Earlier this week, when the M.I.A.-headlined Hard L.A. concert was abruptly canceled, promoters originally cited "increased security costs," then added that those costs had nothing to do with the death of a 15-year-old girl at a Los Angeles rave a few weeks earlier. Late Thursday, we learned that it was a combination of those extra costs and sluggish ticket sales that ultimately led to the concert's demise — or, more specifically, its grouping with another Hard event.
"We needed to double up on police and fire resources, driving the cost of the show higher," Gary Richards, Hard L.A.'s promoter, wrote in a statement to MTV News. "Sales were not what we expected, so we put both events together to make one large event on August 7th [called] Hard Summer."
Richards added that he's since added Flying Lotus, Switch, Theophilus London and the Gaslamp Killer to the August 7 bill and that the slow ticket sales for Hard L.A. appeared to be an anomaly, as a Hard Events-promoted concert scheduled for Saturday at the El Ray Theater — featuring Die Antwoord, Borgore and Destructo — "is sold out."
He also said that Hard plans to bring most of the artists originally slated for Hard L.A. (M.I.A., Sleigh Bells and Rye Rye) back to Los Angeles for another show this fall.
Last week, the Los Angeles Times' Pop & Hiss blog reported that ticket sales for Hard L.A. were "slow." The concert was scheduled to take place in the 36-acre Los Angeles State Park, which could hold some 25,000 people.
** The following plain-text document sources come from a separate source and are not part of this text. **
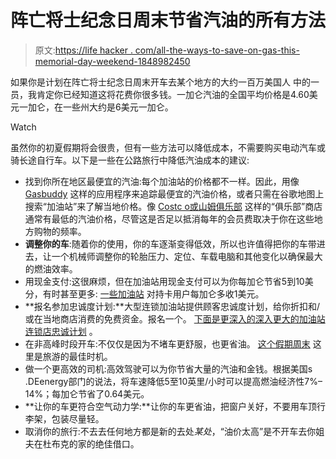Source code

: # 阵亡将士纪念日周末节省汽油的所有方法

> 原文:[https://life hacker . com/all-the-ways-to-save-on-gas-this-memorial-day-weekend-1848982450](https://lifehacker.com/all-the-ways-to-save-on-gas-this-memorial-day-weekend-1848982450)

如果你是计划在阵亡将士纪念日周末开车去某个地方的大约一百万美国人 中的一员，我肯定你已经知道这将花费你很多钱。一加仑汽油的全国平均价格是4.60美元一加仑，在一些州大约是6美元一加仑。

Watch

虽然你的初夏假期将会很贵，但有一些方法可以降低成本，不需要购买电动汽车或骑长途自行车。以下是一些在公路旅行中降低汽油成本的建议:

*   找到你所在地区最便宜的汽油:每个加油站的价格都不一样。因此，用像 [Gasbuddy](https://www.gasbuddy.com/) 这样的应用程序来追踪最便宜的汽油价格，或者只需在谷歌地图上搜索“加油站”来了解当地价格。像 [Costc o或山姆俱乐部](https://lifehacker.com/is-costco-really-better-than-sams-club-1848657162) 这样的“俱乐部”商店通常有最低的汽油价格，尽管这是否足以抵消每年的会员费取决于你在这些地方购物的频率。
*   **调整你的车**:随着你的使用，你的车逐渐变得低效，所以也许值得把你的车带进去，让一个机械师调整你的轮胎压力、定位、车载电脑和其他变化以确保最大的燃油效率。
*   用现金支付:这很麻烦，但在加油站用现金支付可以为你每加仑节省5到10美分，有时甚至更多: [一些加油站](https://www.consumerreports.org/cro/news/2013/08/gas-station-cash-discounts/index.htm#:~:text=While%20the%20difference%20between%20the,gallon%20than%20those%20paying%20with) 对持卡用户每加仑多收1美元。
*   **报名参加忠诚度计划:**大型连锁加油站提供顾客忠诚度计划，给你折扣和/或在当地商店消费的免费资金。报名一个。 [下面是更深入的深入更大的加油站连锁店忠诚计划](https://www.bankrate.com/finance/credit-cards/gas-rewards-programs-guide/) 。
*   在非高峰时段开车:不仅仅是因为不堵车更舒服，也更省油。 [这个假期周末](https://lifehacker.com/the-best-and-worst-times-to-drive-this-memorial-day-wee-1848980705) 这里是旅游的最佳时机。
*   做一个更高效的司机:高效驾驶可以为你节省大量的汽油和金钱。根据美国s .DEenergy部门的说法，将车速降低5至10英里/小时可以提高燃油经济性7%–14%；每加仑节省了0.64美元。
*   **让你的车更符合空气动力学:**让你的车更省油，把窗户关好，不要用车顶行李架，包装尽量轻。
*   取消你的旅行:不去去任何地方都是新的去处*某处*，“油价太高”是不开车去你姐夫在杜布克的家的绝佳借口。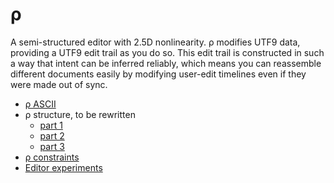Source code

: # ρ
A semi-structured editor with 2.5D nonlinearity. ρ modifies UTF9 data, providing a UTF9 edit trail as you do so. This edit trail is constructed in such a way that intent can be inferred reliably, which means you can reassemble different documents easily by modifying user-edit timelines even if they were made out of sync.

+ [ρ ASCII](rho-ascii.md)
+ ρ structure, to be rewritten
  + [part 1](rho-structure1.md)
  + [part 2](rho-structure2.md)
  + [part 3](rho-structure3.md)
+ [ρ constraints](rho-constraints.md)
+ [Editor experiments](../dev/editor-experiments.md)
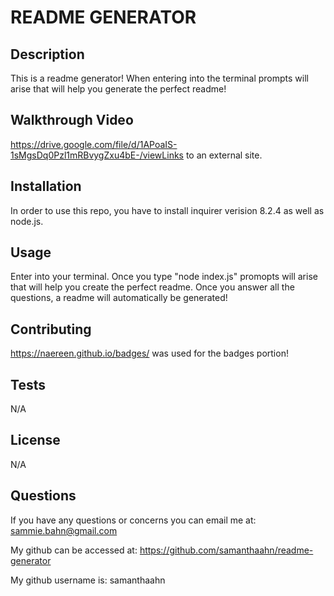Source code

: # README GENERATOR

## Description
This is a readme generator! When entering into the terminal prompts will arise that will help you generate the perfect readme! 

## Walkthrough Video 
https://drive.google.com/file/d/1APoaIS-1sMgsDq0Pzl1mRBvygZxu4bE-/viewLinks to an external site.

## Installation
In order to use this repo, you have to install inquirer verision 8.2.4 as well as node.js. 

## Usage
Enter into your terminal. Once you type "node index.js" promopts will arise that will help you create the perfect readme. Once you answer all the questions, a readme will automatically be generated! 

## Contributing
https://naereen.github.io/badges/ was used for the badges portion! 

## Tests
N/A

## License
N/A

## Questions
If you have any questions or concerns you can email me at: sammie.bahn@gmail.com

My github can be accessed at: https://github.com/samanthaahn/readme-generator

My github username is: samanthaahn

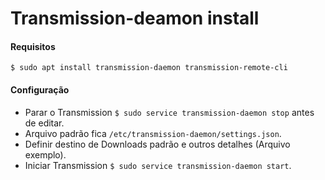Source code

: # Transmission-deamon install

#### Requisitos
`$ sudo apt install transmission-daemon transmission-remote-cli`

#### Configuração

* Parar o Transmission `$ sudo service transmission-daemon stop` antes de editar.
* Arquivo padrão fica `/etc/transmission-daemon/settings.json`.
* Definir destino de Downloads padrão e outros detalhes (Arquivo exemplo).
* Iniciar Transmission `$ sudo service transmission-daemon start`.
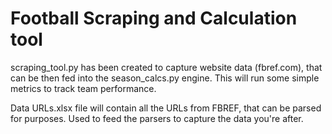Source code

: # Football Scraping and Calculation tool

scraping_tool.py has been created to capture website data (fbref.com), that can be then fed into the season_calcs.py engine. This will run some simple metrics to track team performance.

Data URLs.xlsx file will contain all the URLs from FBREF, that can be parsed for purposes. Used to feed the parsers to capture the data you're after.
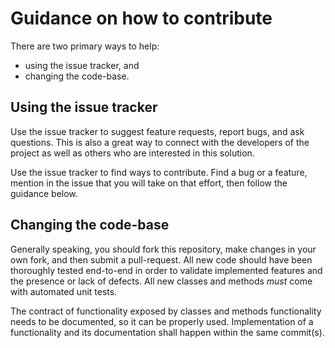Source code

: # Guidance on how to contribute

There are two primary ways to help:
* using the issue tracker, and
* changing the code-base.

## Using the issue tracker

Use the issue tracker to suggest feature requests, report bugs, and ask
questions. This is also a great way to connect with the developers of the
project as well as others who are interested in this solution.

Use the issue tracker to find ways to contribute. Find a bug or a feature,
mention in the issue that you will take on that effort, then follow the
guidance below.

## Changing the code-base

Generally speaking, you should fork this repository, make changes in your own
fork, and then submit a pull-request. All new code should have been thoroughly
tested end-to-end in order to validate implemented features and the presence or
lack of defects. All new classes and methods _must_ come with automated unit
tests.

The contract of functionality exposed by classes and methods functionality needs
to be documented, so it can be properly used. Implementation of a functionality
and its documentation shall happen within the same commit(s).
When asked by the Times about the slower-than-expected ticket sales, Richards originally replied, "I'd rather not comment on that."
In his statement to MTV News, Richards did not address the date of Hard NYC, which is scheduled for July 24 on New York's Governors Island. In a follow-up e-mail, a publicist for the concert said Hard NYC is going ahead as planned.
A spokesperson for M.I.A.'s label, Interscope Records, did not respond to MTV News' request for comment on the matter.